Пегин не понял — почему она заговорила о своем брате. — Я только вам... Только вам могу сказать, что мой брат не из любви ко мне заказал вам мой портрет. Ой затевает такую ужасную вещь... Нет, я не могу даже вам сказать всего... Он такой ужасный, брат мой... А я так люблю его и так боюсь его... Но вы такой мужественный, такой сильный... Вы один могли бы спасти меня. Вы северный, вы сильный... Я вас очень прошу...— И руки ее беспомощно потяну- лись не в ту сторону, где стоял Пегин, а слепые, крупные, кукольно-прекрасные глаза широко открылись навстречу яркому лучу закатившегося солнца, падавшему наискось от окна.

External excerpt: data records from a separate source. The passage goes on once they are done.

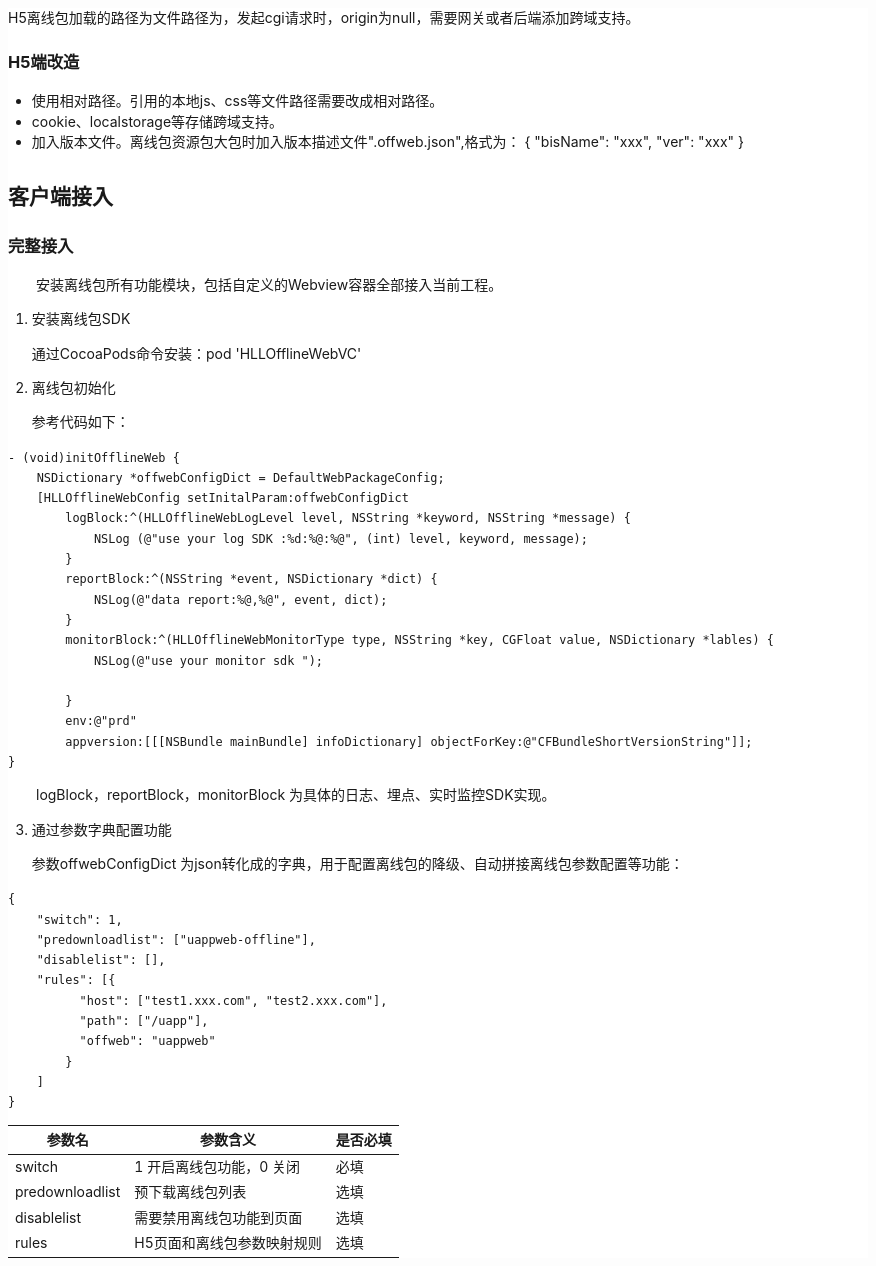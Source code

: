 H5离线包加载的路径为文件路径为，发起cgi请求时，origin为null，需要网关或者后端添加跨域支持。

### H5端改造
- 使用相对路径。引用的本地js、css等文件路径需要改成相对路径。
- cookie、localstorage等存储跨域支持。
- 加入版本文件。离线包资源包大包时加入版本描述文件".offweb.json",格式为：
{ "bisName": "xxx", "ver": "xxx" }

## 客户端接入

### 完整接入
&emsp;&emsp;安装离线包所有功能模块，包括自定义的Webview容器全部接入当前工程。
1) 安装离线包SDK

    通过CocoaPods命令安装：pod 'HLLOfflineWebVC'
2) 离线包初始化
 
   参考代码如下：
```
- (void)initOfflineWeb {
    NSDictionary *offwebConfigDict = DefaultWebPackageConfig;
    [HLLOfflineWebConfig setInitalParam:offwebConfigDict
        logBlock:^(HLLOfflineWebLogLevel level, NSString *keyword, NSString *message) {
            NSLog (@"use your log SDK :%d:%@:%@", (int) level, keyword, message);     
        }
        reportBlock:^(NSString *event, NSDictionary *dict) {
            NSLog(@"data report:%@,%@", event, dict);
        }
        monitorBlock:^(HLLOfflineWebMonitorType type, NSString *key, CGFloat value, NSDictionary *lables) {
            NSLog(@"use your monitor sdk ");
            
        }
        env:@"prd"
        appversion:[[[NSBundle mainBundle] infoDictionary] objectForKey:@"CFBundleShortVersionString"]];
}
```

   &emsp;&emsp;logBlock，reportBlock，monitorBlock 为具体的日志、埋点、实时监控SDK实现。

3) 通过参数字典配置功能

   参数offwebConfigDict 为json转化成的字典，用于配置离线包的降级、自动拼接离线包参数配置等功能：
```
{
	"switch": 1,
	"predownloadlist": ["uappweb-offline"],
	"disablelist": [],
	"rules": [{
		  "host": ["test1.xxx.com", "test2.xxx.com"],
		  "path": ["/uapp"],
		  "offweb": "uappweb"
		}
	]
}
```
| 参数名       | 参数含义     |      是否必填                                                                              |
|--------------|-------------|--------------------------------------------------------------------------------------------|
| switch      | 1 开启离线包功能，0 关闭     | 必填                                                                                           |
| predownloadlist       | 预下载离线包列表      | 选填  |
| disablelist          | 需要禁用离线包功能到页面 | 选填                                                                           |
| rules  | H5页面和离线包参数映射规则   | 选填  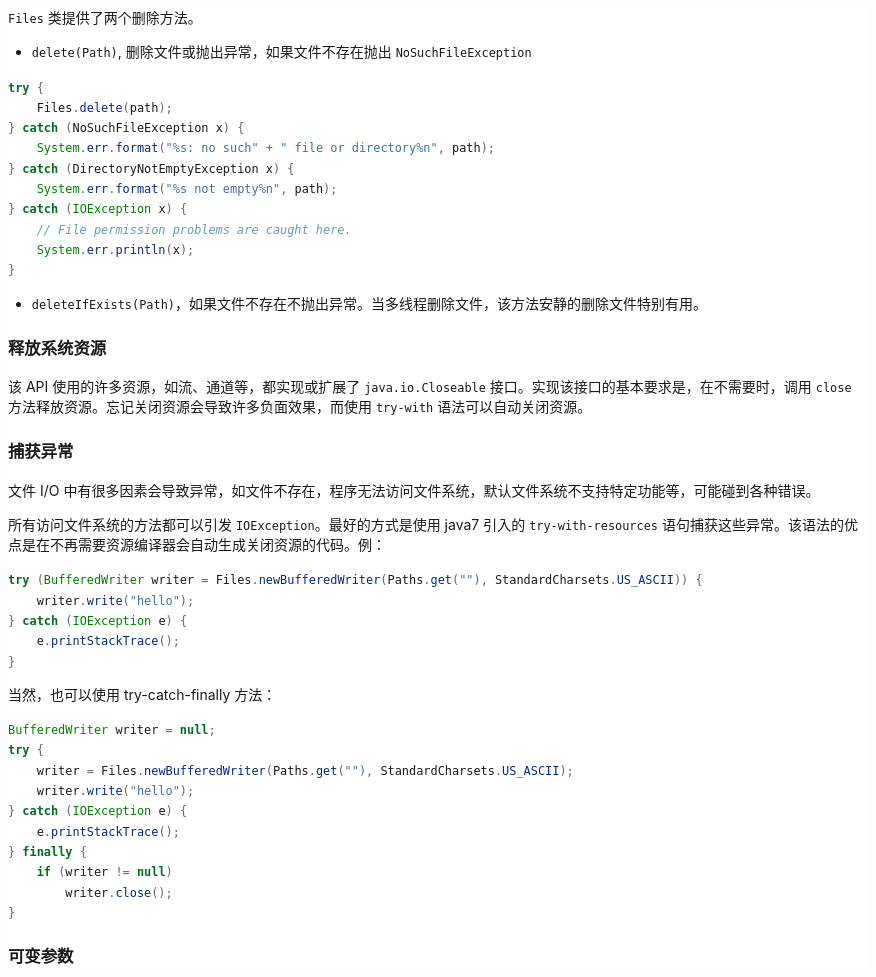 `Files` 类提供了两个删除方法。

- `delete(Path)`, 删除文件或抛出异常，如果文件不存在抛出 `NoSuchFileException`

```java
try {
    Files.delete(path);
} catch (NoSuchFileException x) {
    System.err.format("%s: no such" + " file or directory%n", path);
} catch (DirectoryNotEmptyException x) {
    System.err.format("%s not empty%n", path);
} catch (IOException x) {
    // File permission problems are caught here.
    System.err.println(x);
}
```

- `deleteIfExists(Path)`，如果文件不存在不抛出异常。当多线程删除文件，该方法安静的删除文件特别有用。

### 释放系统资源

该 API 使用的许多资源，如流、通道等，都实现或扩展了 `java.io.Closeable` 接口。实现该接口的基本要求是，在不需要时，调用 `close` 方法释放资源。忘记关闭资源会导致许多负面效果，而使用 `try-with` 语法可以自动关闭资源。

### 捕获异常

文件 I/O 中有很多因素会导致异常，如文件不存在，程序无法访问文件系统，默认文件系统不支持特定功能等，可能碰到各种错误。

所有访问文件系统的方法都可以引发 `IOException`。最好的方式是使用 java7 引入的 `try-with-resources` 语句捕获这些异常。该语法的优点是在不再需要资源编译器会自动生成关闭资源的代码。例：

```java
try (BufferedWriter writer = Files.newBufferedWriter(Paths.get(""), StandardCharsets.US_ASCII)) {
    writer.write("hello");
} catch (IOException e) {
    e.printStackTrace();
}
```

当然，也可以使用 try-catch-finally 方法：

```java
BufferedWriter writer = null;
try {
    writer = Files.newBufferedWriter(Paths.get(""), StandardCharsets.US_ASCII);
    writer.write("hello");
} catch (IOException e) {
    e.printStackTrace();
} finally {
    if (writer != null)
        writer.close();
}
```

### 可变参数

Пегин быстро поспешил к ней, чтобы ее руки не повисли в отчаянии, и сразу же почуял на своей груди доверчиво бьющееся, хрупкое, теплое тело девушки. Она плакала, что-то лепетала и прижималась к нему с такой робкой, такой слепой покорностью, что он не мог решиться отстранить ее от себя, и волна жалости, хлынувшая из его сердца, слилась с волной слепого самообмана. Теплота и аромат ее тела и светлые, вьющиеся волосы так остро напомнили ту, которую оставил восемь лет назад на севере. И нарочно, подчиняясь этому соблазну, закрыл глаза, когда руки девушки крепко обвились вокруг его шеи. А это напомнило ту юношескую разлуку на горах, когда прощался с первою своей любовью. И только когда губы Бетти от слез и от первого слепого и безудержного желания слились с его губами, он в одну секунду вспомнил глаза Джульетты, и над безумием его заискрилась ирония рассудка. Он с трудом, почти грубо оторвал от себя девушку и, усадивши в кресло, молча отошел от нее в дальний угол. И, как после тяжелой борьбы, нервными. порывистыми движениями закурил папиросу.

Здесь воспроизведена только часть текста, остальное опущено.